The Key to Stop Overthinking

Autopilot On

Have you ever found yourself needing to stop overthinking but struggling to get clarity? You know you need to make a decision and start taking action, but which way to go?

Our emotions act like the autopilot on a plane and yet when we are feeling anxious or stressed we can often feel a need to take control manually.

While this might feel like what's needed, it can also lead to overthinking and the endless what-ifs, circular thoughts, muddled logic and brain fog, which can all conspire to hamper clarity and decision making. As the time pressure and anxiety intensifies, how can we break the pattern and stop overthinking?

In my early career my ability to perform well was severely hampered by anxiety. In order to cope, I learnt to suppress my anxieties and fears and push through them.
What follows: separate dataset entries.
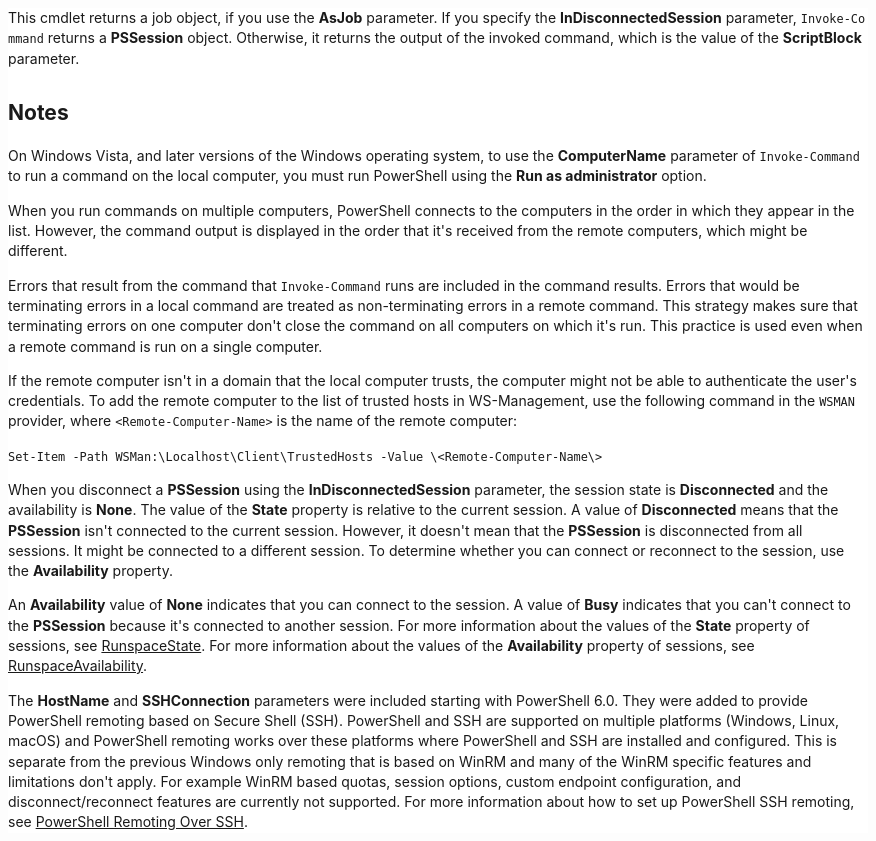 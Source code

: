 This cmdlet returns a job object, if you use the **AsJob** parameter. If you specify the
**InDisconnectedSession** parameter, `Invoke-Command` returns a **PSSession** object. Otherwise, it
returns the output of the invoked command, which is the value of the **ScriptBlock** parameter.

## Notes

On Windows Vista, and later versions of the Windows operating system, to use the **ComputerName**
parameter of `Invoke-Command` to run a command on the local computer, you must run PowerShell using
the **Run as administrator** option.

When you run commands on multiple computers, PowerShell connects to the computers in the order in
which they appear in the list. However, the command output is displayed in the order that it's
received from the remote computers, which might be different.

Errors that result from the command that `Invoke-Command` runs are included in the command results.
Errors that would be terminating errors in a local command are treated as non-terminating errors in
a remote command. This strategy makes sure that terminating errors on one computer don't close the
command on all computers on which it's run. This practice is used even when a remote command is run
on a single computer.

If the remote computer isn't in a domain that the local computer trusts, the computer might not be
able to authenticate the user's credentials. To add the remote computer to the list of trusted hosts
in WS-Management, use the following command in the `WSMAN` provider, where `<Remote-Computer-Name>`
is the name of the remote computer:

`Set-Item -Path WSMan:\Localhost\Client\TrustedHosts -Value \<Remote-Computer-Name\>`

When you disconnect a **PSSession** using the **InDisconnectedSession** parameter, the session
state is **Disconnected** and the availability is **None**. The value of the **State** property is
relative to the current session. A value of **Disconnected** means that the **PSSession** isn't
connected to the current session. However, it doesn't mean that the **PSSession** is disconnected
from all sessions. It might be connected to a different session. To determine whether you can
connect or reconnect to the session, use the **Availability** property.

An **Availability** value of **None** indicates that you can connect to the session. A value of
**Busy** indicates that you can't connect to the **PSSession** because it's connected to another
session. For more information about the values of the **State** property of sessions, see
[RunspaceState](/dotnet/api/system.management.automation.runspaces.runspacestate). For more
information about the values of the **Availability** property of sessions, see
[RunspaceAvailability](/dotnet/api/system.management.automation.runspaces.runspaceavailability).

The **HostName** and **SSHConnection** parameters were included starting with PowerShell 6.0. They
were added to provide PowerShell remoting based on Secure Shell (SSH). PowerShell and SSH are
supported on multiple platforms (Windows, Linux, macOS) and PowerShell remoting works over these
platforms where PowerShell and SSH are installed and configured. This is separate from the previous
Windows only remoting that is based on WinRM and many of the WinRM specific features and limitations
don't apply. For example WinRM based quotas, session options, custom endpoint configuration, and
disconnect/reconnect features are currently not supported. For more information about how to set up
PowerShell SSH remoting, see
[PowerShell Remoting Over SSH](/powershell/scripting/learn/remoting/ssh-remoting-in-powershell-core).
That doesn't mean those anxieties and fears weren't there - it's just that I wasn't consciously aware of them. They still affected my decisions at a deeper level and how I reacted moment by moment, even to the point that under certain challenging circumstances I would physically shake with adrenaline, but have no idea why.

We all suppress emotions to a greater or lesser extent. In my case it was enough to impair my ability to rely on the intuitive guidance our emotions provide, which resulted in guess what?...

I couldn't stop overthinking.

That's not a recipe to perform well.

The result was that I had to work long hours to get the job done. It was like wading through treacle.

To perform well, we should have a full range of emotions. Just like the autopilot on a plane, our emotions guide us by doing all of the complex decision making under the covers. We only see the simple adjustments to the throttle, pedals and other controls that keep the plane on course.

From time to time the autopilot signals to the pilot for input. If the pilot isn't aware of the signal and the type of input required, the autopilot isn't going to function well. How can the pilot then trust the autopilot to do its job?

If the pilot can't trust the autopilot, he's going to have to do a lot of checking and run what-if scenarios to check the plane isn't going off course. There's going to be a lot of manual calculations. In high stakes situations that might be too many to cope. And that just leads to more stress, anxiety and often irrational fears.

The major problem with overthinking for executives and athletes is that productivity slows, presentations stumble, negotiations fail, interviews go off track, management meetings lack clarity, relationships suffer, etc... And overthinking fails to provide a solution. That's not to mention the emotional pain and turmoil one suffers when emotions like anxiety run out of control. 

How do we stop overthinking?

To make the most of opportunities and give a good account of oneself, we need to trust the autopilot to do it's job. That enables us to react and respond instinctively in the moment and frees up our limited conscious awareness for the things that really matter. Emotions are the key.

How often do you find yourself needing to stop overthinking and take action?

Please share the love - thanks!

TEDx Paul Burden Sport Psychology RHS

Paul Burden MSc

Performance Coach and Anxiety Specialist

With 25 years experience in coaching, Paul’s passion is assisting high performers to overcome setbacks, rise to the challenge and create success where it counts most.

His own experiences of anxiety as a young athlete and during his early business career started his journey into high performance psychology.

This personal experience and passion for helping others is underpinned by training with masters in the fields of coaching, performance psychology and personal development.

He's helped thousands of people overcome fears, control anxieties and perform at their best.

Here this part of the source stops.